Ressam, bir ara, oturduğu alçak hasır iskemleden başını kaldırdı, ve atölyenin içinde kafeste aslan gibi bir aşağı bir yukarı dolaşan fikir adamına bakıp,
— Yarın salı, dedi. Salı günü ne yapacaksın?
İşte o zaman fikir adamı sustu. Çünkü salı günü birşey yapmıyacaktı. Olsa olsa, salı günü de meselâ bir romancı arkadaşının evine gidip aynı parlak düşünceleri sıralıyacak, sonra, bu düşünceleri tatbik edilmiyor diye, memlekete bir kere daha küsecekti.

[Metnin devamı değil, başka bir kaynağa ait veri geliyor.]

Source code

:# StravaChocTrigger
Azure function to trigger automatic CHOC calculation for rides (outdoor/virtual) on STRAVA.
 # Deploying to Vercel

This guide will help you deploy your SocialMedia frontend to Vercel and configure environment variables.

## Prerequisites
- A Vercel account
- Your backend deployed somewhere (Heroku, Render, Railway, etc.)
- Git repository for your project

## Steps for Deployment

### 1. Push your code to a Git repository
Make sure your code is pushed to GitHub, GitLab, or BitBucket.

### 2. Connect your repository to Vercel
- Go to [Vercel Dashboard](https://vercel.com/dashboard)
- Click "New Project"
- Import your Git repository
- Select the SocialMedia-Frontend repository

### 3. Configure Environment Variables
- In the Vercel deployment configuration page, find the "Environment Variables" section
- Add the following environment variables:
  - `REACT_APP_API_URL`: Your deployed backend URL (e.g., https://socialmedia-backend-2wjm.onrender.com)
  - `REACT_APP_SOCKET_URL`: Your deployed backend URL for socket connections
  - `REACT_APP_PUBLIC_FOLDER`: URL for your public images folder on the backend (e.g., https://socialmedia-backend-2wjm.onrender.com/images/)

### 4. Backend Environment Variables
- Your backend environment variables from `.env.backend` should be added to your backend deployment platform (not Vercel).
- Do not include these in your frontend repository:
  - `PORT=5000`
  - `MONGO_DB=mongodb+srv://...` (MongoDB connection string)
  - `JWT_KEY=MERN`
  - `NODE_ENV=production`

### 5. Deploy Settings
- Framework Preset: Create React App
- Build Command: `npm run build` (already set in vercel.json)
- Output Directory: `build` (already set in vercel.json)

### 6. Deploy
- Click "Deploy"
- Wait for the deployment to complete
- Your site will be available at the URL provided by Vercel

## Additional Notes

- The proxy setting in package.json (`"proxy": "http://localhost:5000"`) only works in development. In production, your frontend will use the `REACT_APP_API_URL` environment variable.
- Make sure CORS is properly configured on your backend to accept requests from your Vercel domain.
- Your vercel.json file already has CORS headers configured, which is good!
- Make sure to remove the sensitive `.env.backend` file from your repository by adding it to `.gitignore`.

Onun, ve onun gibi daha binlerce aydınımızın bütün yaptığı, kendi kendine düşünmekten, dost meclislerinde düşüncelerini bağıra çağıra ortaya dökmekten, ve sonra memlekete küsmekten ibarettir.
Salılar, çarşambalar, perşembeler gelir geçer, ve onlar, hiçbir teşebbüse girişmeksizin, parlak düşüncelerini sıralamıya devam ederler. Bir düşüncenin, kafalarında doğmak, ağızlarından dökülmekle gerçekleşivereceğini sanırlar. O yüzden de, her yeni düşünce ile yeni bir hayal kırıklığına uğrarlar.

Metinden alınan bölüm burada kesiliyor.